Eye Laser Care Ctr. LLC v. MDTV Med. News Now, Inc., No. 07-4788 KSH, 2010 WL 2342579, at *1 (D.N.J. June 7, 2010) (Hayden, J.). Argen presents no reason to overturn what has already been decided. He fails to point to a place in the record where a Daubert issue would have been preserved or would otherwise be relevant at this stage of the proceedings. See United Paperworkers Int'l Union v. Misco, Inc., 484 U.S. 29, 39-41 (1987) (discussing limited court review of procedural decisions in arbitration). Nor has he satisfied the four-factor test governing a stay of judgment pending appeal. See Hilton v. Braunskill, 481 U.S. 770, 776 (1987).

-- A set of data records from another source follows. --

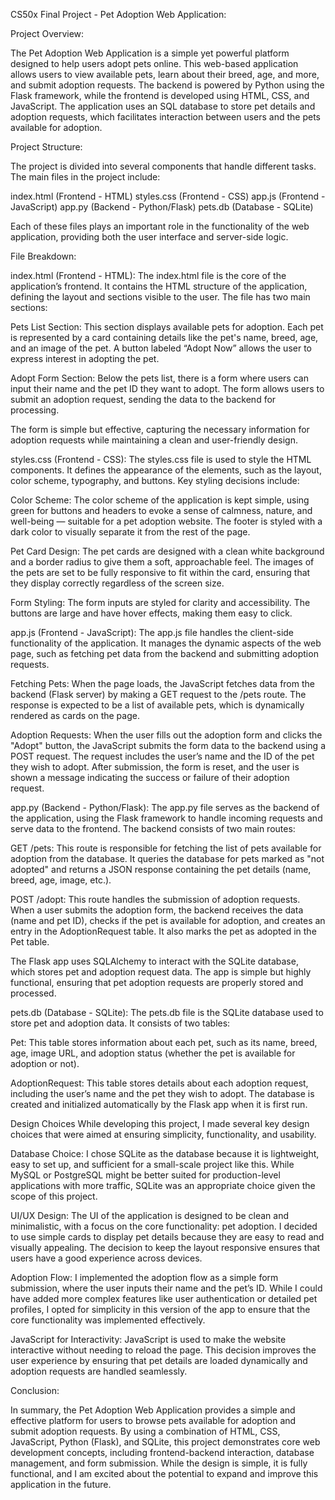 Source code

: CS50x Final Project - Pet Adoption Web Application:

Project Overview:

The Pet Adoption Web Application is a simple yet powerful platform designed to help users adopt pets online. This web-based application allows users to view available pets, learn about their breed, age, and more, and submit adoption requests. The backend is powered by Python using the Flask framework, while the frontend is developed using HTML, CSS, and JavaScript. The application uses an SQL database to store pet details and adoption requests, which facilitates interaction between users and the pets available for adoption.

Project Structure:

The project is divided into several components that handle different tasks. The main files in the project include:

index.html (Frontend - HTML) styles.css (Frontend - CSS) app.js (Frontend - JavaScript) app.py (Backend - Python/Flask) pets.db (Database - SQLite)

Each of these files plays an important role in the functionality of the web application, providing both the user interface and server-side logic.

File Breakdown:

index.html (Frontend - HTML):
The index.html file is the core of the application’s frontend. It contains the HTML structure of the application, defining the layout and sections visible to the user. The file has two main sections:

Pets List Section: This section displays available pets for adoption. Each pet is represented by a card containing details like the pet's name, breed, age, and an image of the pet. A button labeled “Adopt Now” allows the user to express interest in adopting the pet.

Adopt Form Section: Below the pets list, there is a form where users can input their name and the pet ID they want to adopt. The form allows users to submit an adoption request, sending the data to the backend for processing.

The form is simple but effective, capturing the necessary information for adoption requests while maintaining a clean and user-friendly design.

styles.css (Frontend - CSS):
The styles.css file is used to style the HTML components. It defines the appearance of the elements, such as the layout, color scheme, typography, and buttons. Key styling decisions include:

Color Scheme: The color scheme of the application is kept simple, using green for buttons and headers to evoke a sense of calmness, nature, and well-being — suitable for a pet adoption website. The footer is styled with a dark color to visually separate it from the rest of the page.

Pet Card Design: The pet cards are designed with a clean white background and a border radius to give them a soft, approachable feel. The images of the pets are set to be fully responsive to fit within the card, ensuring that they display correctly regardless of the screen size.

Form Styling: The form inputs are styled for clarity and accessibility. The buttons are large and have hover effects, making them easy to click.

app.js (Frontend - JavaScript):
The app.js file handles the client-side functionality of the application. It manages the dynamic aspects of the web page, such as fetching pet data from the backend and submitting adoption requests.

Fetching Pets: When the page loads, the JavaScript fetches data from the backend (Flask server) by making a GET request to the /pets route. The response is expected to be a list of available pets, which is dynamically rendered as cards on the page.

Adoption Requests: When the user fills out the adoption form and clicks the "Adopt" button, the JavaScript submits the form data to the backend using a POST request. The request includes the user’s name and the ID of the pet they wish to adopt. After submission, the form is reset, and the user is shown a message indicating the success or failure of their adoption request.

app.py (Backend - Python/Flask):
The app.py file serves as the backend of the application, using the Flask framework to handle incoming requests and serve data to the frontend. The backend consists of two main routes:

GET /pets: This route is responsible for fetching the list of pets available for adoption from the database. It queries the database for pets marked as "not adopted" and returns a JSON response containing the pet details (name, breed, age, image, etc.).

POST /adopt: This route handles the submission of adoption requests. When a user submits the adoption form, the backend receives the data (name and pet ID), checks if the pet is available for adoption, and creates an entry in the AdoptionRequest table. It also marks the pet as adopted in the Pet table.

The Flask app uses SQLAlchemy to interact with the SQLite database, which stores pet and adoption request data. The app is simple but highly functional, ensuring that pet adoption requests are properly stored and processed.

pets.db (Database - SQLite):
The pets.db file is the SQLite database used to store pet and adoption data. It consists of two tables:

Pet: This table stores information about each pet, such as its name, breed, age, image URL, and adoption status (whether the pet is available for adoption or not).

AdoptionRequest: This table stores details about each adoption request, including the user’s name and the pet they wish to adopt. The database is created and initialized automatically by the Flask app when it is first run.

Design Choices While developing this project, I made several key design choices that were aimed at ensuring simplicity, functionality, and usability.

Database Choice: I chose SQLite as the database because it is lightweight, easy to set up, and sufficient for a small-scale project like this. While MySQL or PostgreSQL might be better suited for production-level applications with more traffic, SQLite was an appropriate choice given the scope of this project.

UI/UX Design: The UI of the application is designed to be clean and minimalistic, with a focus on the core functionality: pet adoption. I decided to use simple cards to display pet details because they are easy to read and visually appealing. The decision to keep the layout responsive ensures that users have a good experience across devices.

Adoption Flow: I implemented the adoption flow as a simple form submission, where the user inputs their name and the pet’s ID. While I could have added more complex features like user authentication or detailed pet profiles, I opted for simplicity in this version of the app to ensure that the core functionality was implemented effectively.

JavaScript for Interactivity: JavaScript is used to make the website interactive without needing to reload the page. This decision improves the user experience by ensuring that pet details are loaded dynamically and adoption requests are handled seamlessly.

Conclusion:

In summary, the Pet Adoption Web Application provides a simple and effective platform for users to browse pets available for adoption and submit adoption requests. By using a combination of HTML, CSS, JavaScript, Python (Flask), and SQLite, this project demonstrates core web development concepts, including frontend-backend interaction, database management, and form submission. While the design is simple, it is fully functional, and I am excited about the potential to expand and improve this application in the future.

Argen's motion for sanctions also fails. If he is alleging malfeasance, the Court has found that the Byelick report was reasonably admitted into evidence, which defeats that claim. His challenge to language in the report giving notice that "[t]his report will be supplemented on some if not all areas after MDTV responds as required by the January 10, 2006 and February 27, 2006 discovery orders of the court" does not provide a basis for imposing sanctions. Argen does not show how the lack of a supplemental report ran afoul of Fed.R.Civ.P. 37(c)(2), Fed.R.Civ.P. 26(a) and (e), or the relevant discovery orders issued by then-Magistrate Judge Battaglia while this matter was docketed in the Southern District of California. See also Freeman v. Allstate Life Ins. Co., 253 F.3d 533, 537 (9th Cir. 2001) (discovery sanctions properly denied when not timely raised before the Magistrate Judge); D.N.J. L. Civ. R. 37.1(1).
Argen's motions are without merit, and an appropriate order will be entered denying them.